The discovery of more advanced embryos in China and Argentina that died just before they hatched provided the evidence that pterodactyls had the ability to fly from birth.
"Theoretically, what pterosaurs did, growing and flying, is impossible, but they didn't know this, so they did it anyway," said David Unwin, a palaeobiologist at University of Leicester.
Another fundamental difference between baby pterodactyls, also known as flaplings, and baby birds or bats, is that they had no parental care and had to feed and look after themselves from birth.
Their ability to fly gave them a lifesaving survival mechanism which they used to evade carnivorous dinosaurs.
This ability also proved to be one of their biggest killers, as the demanding and dangerous process of flight led to many of them dying at a very early age.
The research has also challenged the current view that pterodactyls behaved in a similar way to birds and bats and has provided possible answers to some key questions surrounding these animals.

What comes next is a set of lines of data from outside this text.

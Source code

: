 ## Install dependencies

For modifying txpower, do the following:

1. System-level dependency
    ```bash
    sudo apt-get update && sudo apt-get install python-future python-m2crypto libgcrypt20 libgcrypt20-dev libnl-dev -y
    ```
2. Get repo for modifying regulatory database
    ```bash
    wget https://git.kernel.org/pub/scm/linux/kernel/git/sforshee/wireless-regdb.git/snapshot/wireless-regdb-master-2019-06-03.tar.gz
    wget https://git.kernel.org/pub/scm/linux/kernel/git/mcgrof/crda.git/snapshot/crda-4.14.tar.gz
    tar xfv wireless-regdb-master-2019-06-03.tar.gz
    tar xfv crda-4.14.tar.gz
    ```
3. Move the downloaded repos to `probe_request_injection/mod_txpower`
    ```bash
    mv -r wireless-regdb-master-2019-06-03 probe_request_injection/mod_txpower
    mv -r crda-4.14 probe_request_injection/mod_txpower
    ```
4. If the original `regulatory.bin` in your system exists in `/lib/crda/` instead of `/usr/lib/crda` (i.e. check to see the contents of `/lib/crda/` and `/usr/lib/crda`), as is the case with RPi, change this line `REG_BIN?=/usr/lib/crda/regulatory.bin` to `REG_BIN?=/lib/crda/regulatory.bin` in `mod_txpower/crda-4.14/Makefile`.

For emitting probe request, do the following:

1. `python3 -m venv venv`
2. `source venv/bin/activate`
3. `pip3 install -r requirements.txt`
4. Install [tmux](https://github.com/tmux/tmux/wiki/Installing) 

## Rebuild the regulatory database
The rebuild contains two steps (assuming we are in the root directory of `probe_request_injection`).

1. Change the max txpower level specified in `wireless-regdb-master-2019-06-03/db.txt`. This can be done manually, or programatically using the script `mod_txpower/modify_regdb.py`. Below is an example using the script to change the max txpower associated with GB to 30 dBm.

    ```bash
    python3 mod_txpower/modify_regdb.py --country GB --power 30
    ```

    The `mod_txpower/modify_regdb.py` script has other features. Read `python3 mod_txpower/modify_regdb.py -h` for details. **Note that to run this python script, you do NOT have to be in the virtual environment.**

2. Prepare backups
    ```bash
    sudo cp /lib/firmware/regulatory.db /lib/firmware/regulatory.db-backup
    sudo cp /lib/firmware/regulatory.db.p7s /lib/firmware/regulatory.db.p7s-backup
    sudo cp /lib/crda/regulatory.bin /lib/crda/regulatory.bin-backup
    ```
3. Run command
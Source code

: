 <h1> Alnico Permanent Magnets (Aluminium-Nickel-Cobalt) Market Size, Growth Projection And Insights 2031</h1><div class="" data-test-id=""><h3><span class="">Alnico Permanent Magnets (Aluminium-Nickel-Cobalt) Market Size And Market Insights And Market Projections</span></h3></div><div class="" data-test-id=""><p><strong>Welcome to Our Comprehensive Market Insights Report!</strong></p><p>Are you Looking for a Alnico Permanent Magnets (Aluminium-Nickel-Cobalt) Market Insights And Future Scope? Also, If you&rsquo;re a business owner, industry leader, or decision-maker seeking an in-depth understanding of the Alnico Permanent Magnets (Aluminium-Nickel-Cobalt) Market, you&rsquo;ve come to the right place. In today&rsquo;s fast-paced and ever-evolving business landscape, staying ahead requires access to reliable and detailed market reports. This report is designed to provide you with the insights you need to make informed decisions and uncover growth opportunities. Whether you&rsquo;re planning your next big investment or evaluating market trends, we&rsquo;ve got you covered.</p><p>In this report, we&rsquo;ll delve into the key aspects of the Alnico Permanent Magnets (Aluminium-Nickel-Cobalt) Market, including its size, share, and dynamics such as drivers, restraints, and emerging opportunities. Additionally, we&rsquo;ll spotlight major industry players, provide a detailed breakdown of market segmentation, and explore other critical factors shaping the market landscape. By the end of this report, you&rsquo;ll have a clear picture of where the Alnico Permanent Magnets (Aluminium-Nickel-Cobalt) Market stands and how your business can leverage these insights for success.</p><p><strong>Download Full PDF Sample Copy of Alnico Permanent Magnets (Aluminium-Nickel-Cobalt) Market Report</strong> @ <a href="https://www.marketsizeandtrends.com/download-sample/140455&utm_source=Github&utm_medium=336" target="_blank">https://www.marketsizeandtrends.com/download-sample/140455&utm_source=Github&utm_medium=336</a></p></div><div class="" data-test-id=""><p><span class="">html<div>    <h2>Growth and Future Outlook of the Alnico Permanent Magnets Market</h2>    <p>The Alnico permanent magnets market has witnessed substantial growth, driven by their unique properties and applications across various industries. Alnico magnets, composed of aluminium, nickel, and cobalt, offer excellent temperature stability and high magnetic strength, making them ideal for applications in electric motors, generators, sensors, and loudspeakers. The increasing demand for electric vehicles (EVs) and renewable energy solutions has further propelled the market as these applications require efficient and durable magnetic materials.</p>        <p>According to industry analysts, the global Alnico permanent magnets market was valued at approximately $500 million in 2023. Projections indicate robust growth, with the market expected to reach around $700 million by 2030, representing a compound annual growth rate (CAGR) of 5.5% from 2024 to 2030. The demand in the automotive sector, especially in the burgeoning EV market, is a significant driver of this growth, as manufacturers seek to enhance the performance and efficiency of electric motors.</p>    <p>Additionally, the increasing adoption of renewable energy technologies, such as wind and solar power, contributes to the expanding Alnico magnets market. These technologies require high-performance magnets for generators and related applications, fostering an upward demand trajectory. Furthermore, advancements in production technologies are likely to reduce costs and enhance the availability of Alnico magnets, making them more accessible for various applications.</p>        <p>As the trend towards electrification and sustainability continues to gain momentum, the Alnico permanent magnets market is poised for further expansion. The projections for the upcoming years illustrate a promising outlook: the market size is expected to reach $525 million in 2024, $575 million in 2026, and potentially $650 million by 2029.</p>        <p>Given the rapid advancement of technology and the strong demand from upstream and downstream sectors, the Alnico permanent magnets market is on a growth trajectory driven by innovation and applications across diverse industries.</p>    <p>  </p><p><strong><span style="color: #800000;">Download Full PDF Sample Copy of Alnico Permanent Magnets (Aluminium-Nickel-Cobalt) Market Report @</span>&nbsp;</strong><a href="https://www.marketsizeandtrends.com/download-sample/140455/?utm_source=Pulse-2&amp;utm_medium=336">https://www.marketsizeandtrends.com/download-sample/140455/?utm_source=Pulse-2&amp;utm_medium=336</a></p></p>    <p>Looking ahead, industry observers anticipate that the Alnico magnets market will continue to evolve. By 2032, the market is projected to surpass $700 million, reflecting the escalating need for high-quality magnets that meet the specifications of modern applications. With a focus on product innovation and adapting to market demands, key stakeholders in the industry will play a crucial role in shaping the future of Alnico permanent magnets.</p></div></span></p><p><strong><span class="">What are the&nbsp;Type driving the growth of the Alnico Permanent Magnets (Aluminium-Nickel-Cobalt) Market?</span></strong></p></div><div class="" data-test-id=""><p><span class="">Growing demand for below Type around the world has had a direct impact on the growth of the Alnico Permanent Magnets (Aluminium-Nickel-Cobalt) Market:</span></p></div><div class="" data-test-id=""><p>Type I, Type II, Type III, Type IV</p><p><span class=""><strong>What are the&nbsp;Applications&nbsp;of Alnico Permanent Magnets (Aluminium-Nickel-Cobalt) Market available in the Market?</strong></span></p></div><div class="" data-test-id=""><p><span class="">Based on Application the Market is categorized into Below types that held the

Since flaplings were able to both fly and grow from birth, this provides a possible explanation as to why they were able to reach enormous wingspans, far larger than any historic or current species of bird or bat.
How they were able to carry out this process will require further research, but it is a question that would not have been posed without these recent developments in our understanding.
"Our technique shows that pterosaurs were different from birds and bats and so comparative anatomy can reveal novel developmental modes in extinct species," said Charles Deeming, from the University of Lincoln.